PROBLEM DESCRIPTION
Each line from the one that includes "adoption of Kubernetes" to the last line of the data below should be set down exactly; no other lines are wanted.

(Saved entries)

----------

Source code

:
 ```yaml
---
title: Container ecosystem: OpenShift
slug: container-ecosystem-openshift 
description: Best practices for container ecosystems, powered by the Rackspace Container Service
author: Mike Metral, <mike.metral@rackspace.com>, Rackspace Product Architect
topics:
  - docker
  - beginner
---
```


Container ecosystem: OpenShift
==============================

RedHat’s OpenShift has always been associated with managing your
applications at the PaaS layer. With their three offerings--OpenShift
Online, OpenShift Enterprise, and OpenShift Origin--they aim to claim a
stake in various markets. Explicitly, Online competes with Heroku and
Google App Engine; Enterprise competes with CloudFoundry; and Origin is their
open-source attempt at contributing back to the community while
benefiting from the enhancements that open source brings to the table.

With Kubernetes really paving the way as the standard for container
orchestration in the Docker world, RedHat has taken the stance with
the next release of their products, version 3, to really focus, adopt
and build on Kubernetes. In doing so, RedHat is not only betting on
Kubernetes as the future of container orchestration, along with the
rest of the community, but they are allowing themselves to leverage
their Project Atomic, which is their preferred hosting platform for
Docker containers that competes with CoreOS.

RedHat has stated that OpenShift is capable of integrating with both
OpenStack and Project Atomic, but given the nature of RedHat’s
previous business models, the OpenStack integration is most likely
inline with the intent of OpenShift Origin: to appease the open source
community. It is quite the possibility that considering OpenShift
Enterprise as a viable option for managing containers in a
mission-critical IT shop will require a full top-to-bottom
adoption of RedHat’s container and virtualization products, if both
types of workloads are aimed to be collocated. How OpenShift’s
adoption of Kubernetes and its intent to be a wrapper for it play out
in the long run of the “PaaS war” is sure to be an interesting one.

----------

WRITTEN ANSWER
adoption of Kubernetes and its intent to be a wrapper for it play out
in the long run of the “PaaS war” is sure to be an interesting one.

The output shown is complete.